◆ Records shown:
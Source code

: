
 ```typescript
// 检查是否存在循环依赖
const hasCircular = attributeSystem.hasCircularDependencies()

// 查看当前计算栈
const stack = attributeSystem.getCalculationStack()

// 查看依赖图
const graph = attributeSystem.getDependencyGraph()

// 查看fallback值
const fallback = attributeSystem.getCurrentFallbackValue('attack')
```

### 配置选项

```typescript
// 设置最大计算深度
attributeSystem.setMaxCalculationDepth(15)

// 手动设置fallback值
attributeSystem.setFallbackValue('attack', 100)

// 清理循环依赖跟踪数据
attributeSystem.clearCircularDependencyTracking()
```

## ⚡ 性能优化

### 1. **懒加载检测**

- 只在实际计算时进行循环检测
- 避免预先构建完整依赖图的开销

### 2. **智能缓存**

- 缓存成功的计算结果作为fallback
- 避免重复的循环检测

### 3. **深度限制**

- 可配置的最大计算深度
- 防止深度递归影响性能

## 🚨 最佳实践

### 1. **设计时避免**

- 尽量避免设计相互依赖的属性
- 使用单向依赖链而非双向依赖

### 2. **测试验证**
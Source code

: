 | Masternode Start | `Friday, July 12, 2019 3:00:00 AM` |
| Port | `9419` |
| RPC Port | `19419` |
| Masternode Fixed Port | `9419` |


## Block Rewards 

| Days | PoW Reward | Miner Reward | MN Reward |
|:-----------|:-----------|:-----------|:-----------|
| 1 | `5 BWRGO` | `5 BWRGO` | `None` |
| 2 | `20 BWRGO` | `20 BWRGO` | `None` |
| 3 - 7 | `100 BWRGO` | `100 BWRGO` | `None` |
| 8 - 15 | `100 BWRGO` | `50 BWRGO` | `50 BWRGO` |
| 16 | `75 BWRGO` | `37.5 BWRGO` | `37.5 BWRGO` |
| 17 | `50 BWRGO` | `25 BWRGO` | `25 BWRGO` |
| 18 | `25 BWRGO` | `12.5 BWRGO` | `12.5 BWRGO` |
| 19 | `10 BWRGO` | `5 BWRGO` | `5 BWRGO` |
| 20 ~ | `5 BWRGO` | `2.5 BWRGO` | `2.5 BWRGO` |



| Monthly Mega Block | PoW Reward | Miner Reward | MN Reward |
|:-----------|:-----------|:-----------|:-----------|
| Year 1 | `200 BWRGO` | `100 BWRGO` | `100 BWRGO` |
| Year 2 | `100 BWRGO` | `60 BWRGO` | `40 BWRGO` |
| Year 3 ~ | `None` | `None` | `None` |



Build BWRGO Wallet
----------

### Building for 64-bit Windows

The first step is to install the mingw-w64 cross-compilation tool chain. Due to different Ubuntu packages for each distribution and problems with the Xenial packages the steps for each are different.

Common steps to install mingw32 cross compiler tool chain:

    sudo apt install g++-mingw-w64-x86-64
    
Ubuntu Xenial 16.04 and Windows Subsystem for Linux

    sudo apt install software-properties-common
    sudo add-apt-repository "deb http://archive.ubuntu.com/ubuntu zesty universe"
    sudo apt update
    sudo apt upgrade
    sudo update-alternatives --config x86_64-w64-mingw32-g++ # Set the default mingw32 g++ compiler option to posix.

◆ Problem requirements:
Restate the material word for word.

◆ Response below:
Source code

:
 ```typescript
// 检查是否存在循环依赖
const hasCircular = attributeSystem.hasCircularDependencies()

// 查看当前计算栈
const stack = attributeSystem.getCalculationStack()

// 查看依赖图
const graph = attributeSystem.getDependencyGraph()

// 查看fallback值
const fallback = attributeSystem.getCurrentFallbackValue('attack')
```

### 配置选项

```typescript
// 设置最大计算深度
attributeSystem.setMaxCalculationDepth(15)

// 手动设置fallback值
attributeSystem.setFallbackValue('attack', 100)

// 清理循环依赖跟踪数据
attributeSystem.clearCircularDependencyTracking()
```

## ⚡ 性能优化

### 1. **懒加载检测**

- 只在实际计算时进行循环检测
- 避免预先构建完整依赖图的开销

### 2. **智能缓存**

- 缓存成功的计算结果作为fallback
- 避免重复的循环检测

### 3. **深度限制**

- 可配置的最大计算深度
- 防止深度递归影响性能

## 🚨 最佳实践

### 1. **设计时避免**

- 尽量避免设计相互依赖的属性
- 使用单向依赖链而非双向依赖

### 2. **测试验证**
Source code

: | Masternode Start | `Friday, July 12, 2019 3:00:00 AM` |
| Port | `9419` |
| RPC Port | `19419` |
| Masternode Fixed Port | `9419` |


## Block Rewards 

| Days | PoW Reward | Miner Reward | MN Reward |
|:-----------|:-----------|:-----------|:-----------|
| 1 | `5 BWRGO` | `5 BWRGO` | `None` |
| 2 | `20 BWRGO` | `20 BWRGO` | `None` |
| 3 - 7 | `100 BWRGO` | `100 BWRGO` | `None` |
| 8 - 15 | `100 BWRGO` | `50 BWRGO` | `50 BWRGO` |
| 16 | `75 BWRGO` | `37.5 BWRGO` | `37.5 BWRGO` |
| 17 | `50 BWRGO` | `25 BWRGO` | `25 BWRGO` |
| 18 | `25 BWRGO` | `12.5 BWRGO` | `12.5 BWRGO` |
| 19 | `10 BWRGO` | `5 BWRGO` | `5 BWRGO` |
| 20 ~ | `5 BWRGO` | `2.5 BWRGO` | `2.5 BWRGO` |



| Monthly Mega Block | PoW Reward | Miner Reward | MN Reward |
|:-----------|:-----------|:-----------|:-----------|
| Year 1 | `200 BWRGO` | `100 BWRGO` | `100 BWRGO` |
| Year 2 | `100 BWRGO` | `60 BWRGO` | `40 BWRGO` |
| Year 3 ~ | `None` | `None` | `None` |



Build BWRGO Wallet
----------

### Building for 64-bit Windows

The first step is to install the mingw-w64 cross-compilation tool chain. Due to different Ubuntu packages for each distribution and problems with the Xenial packages the steps for each are different.

Common steps to install mingw32 cross compiler tool chain:

    sudo apt install g++-mingw-w64-x86-64
    
Ubuntu Xenial 16.04 and Windows Subsystem for Linux

    sudo apt install software-properties-common
    sudo add-apt-repository "deb http://archive.ubuntu.com/ubuntu zesty universe"
    sudo apt update
    sudo apt upgrade
    sudo update-alternatives --config x86_64-w64-mingw32-g++ # Set the default mingw32 g++ compiler option to posix.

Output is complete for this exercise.